DATA SECTION Block Start
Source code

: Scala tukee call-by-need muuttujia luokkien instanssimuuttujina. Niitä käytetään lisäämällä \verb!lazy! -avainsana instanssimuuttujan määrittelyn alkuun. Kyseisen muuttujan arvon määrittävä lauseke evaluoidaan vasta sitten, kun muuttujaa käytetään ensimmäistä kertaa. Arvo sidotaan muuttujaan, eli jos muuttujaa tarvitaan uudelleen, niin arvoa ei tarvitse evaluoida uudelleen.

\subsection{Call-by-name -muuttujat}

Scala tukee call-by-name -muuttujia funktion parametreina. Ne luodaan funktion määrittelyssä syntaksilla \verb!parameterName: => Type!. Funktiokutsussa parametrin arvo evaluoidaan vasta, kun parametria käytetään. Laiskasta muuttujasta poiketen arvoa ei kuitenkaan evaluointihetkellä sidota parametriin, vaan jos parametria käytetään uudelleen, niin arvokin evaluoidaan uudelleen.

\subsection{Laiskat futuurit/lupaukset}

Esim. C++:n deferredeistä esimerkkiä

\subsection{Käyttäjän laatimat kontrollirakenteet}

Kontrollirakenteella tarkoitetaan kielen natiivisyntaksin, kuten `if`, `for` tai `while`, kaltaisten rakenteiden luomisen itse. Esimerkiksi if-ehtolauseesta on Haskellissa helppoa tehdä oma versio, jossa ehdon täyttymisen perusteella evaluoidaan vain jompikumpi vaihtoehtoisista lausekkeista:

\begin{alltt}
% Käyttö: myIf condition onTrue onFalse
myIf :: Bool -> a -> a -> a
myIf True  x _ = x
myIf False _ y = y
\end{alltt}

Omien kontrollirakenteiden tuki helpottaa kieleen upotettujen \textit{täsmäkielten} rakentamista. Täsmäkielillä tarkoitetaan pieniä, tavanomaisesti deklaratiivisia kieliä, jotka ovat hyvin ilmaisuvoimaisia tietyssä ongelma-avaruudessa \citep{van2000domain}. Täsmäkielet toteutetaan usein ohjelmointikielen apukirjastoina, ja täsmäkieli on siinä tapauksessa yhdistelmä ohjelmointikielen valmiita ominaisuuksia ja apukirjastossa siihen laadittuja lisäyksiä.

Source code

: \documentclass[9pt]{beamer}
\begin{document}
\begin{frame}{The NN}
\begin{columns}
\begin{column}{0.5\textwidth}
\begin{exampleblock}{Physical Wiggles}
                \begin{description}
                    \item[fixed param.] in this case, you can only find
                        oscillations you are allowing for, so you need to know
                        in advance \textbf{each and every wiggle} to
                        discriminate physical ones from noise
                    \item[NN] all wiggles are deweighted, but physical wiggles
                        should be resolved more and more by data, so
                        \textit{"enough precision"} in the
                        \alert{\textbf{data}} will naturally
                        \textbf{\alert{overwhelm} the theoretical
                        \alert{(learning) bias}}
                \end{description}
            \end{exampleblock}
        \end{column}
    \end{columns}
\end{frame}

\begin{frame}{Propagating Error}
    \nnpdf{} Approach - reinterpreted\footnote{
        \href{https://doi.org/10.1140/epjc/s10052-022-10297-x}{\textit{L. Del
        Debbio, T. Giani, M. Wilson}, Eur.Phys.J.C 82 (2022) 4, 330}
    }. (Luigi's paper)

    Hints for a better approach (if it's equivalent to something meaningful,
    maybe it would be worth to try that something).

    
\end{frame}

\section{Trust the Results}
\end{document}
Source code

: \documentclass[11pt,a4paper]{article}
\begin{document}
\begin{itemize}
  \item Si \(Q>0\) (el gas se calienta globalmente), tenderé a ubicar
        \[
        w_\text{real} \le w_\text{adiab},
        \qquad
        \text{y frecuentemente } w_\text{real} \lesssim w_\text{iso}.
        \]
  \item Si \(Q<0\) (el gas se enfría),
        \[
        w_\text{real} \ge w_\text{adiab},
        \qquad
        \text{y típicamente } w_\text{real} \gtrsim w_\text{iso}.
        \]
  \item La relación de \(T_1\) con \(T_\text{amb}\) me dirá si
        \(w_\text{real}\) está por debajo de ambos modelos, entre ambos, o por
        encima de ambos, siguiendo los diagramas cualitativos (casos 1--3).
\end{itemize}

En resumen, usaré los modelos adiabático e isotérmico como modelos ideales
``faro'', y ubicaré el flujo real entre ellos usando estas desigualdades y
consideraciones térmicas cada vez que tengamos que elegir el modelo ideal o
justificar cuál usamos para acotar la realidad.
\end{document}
DATA SECTION Block End
* [PROBLEM DETAILS] Using the material above, work out the number of lines that include "käytetään" and answer with that number by itself.

* [SOLUTION TO THIS TASK] 2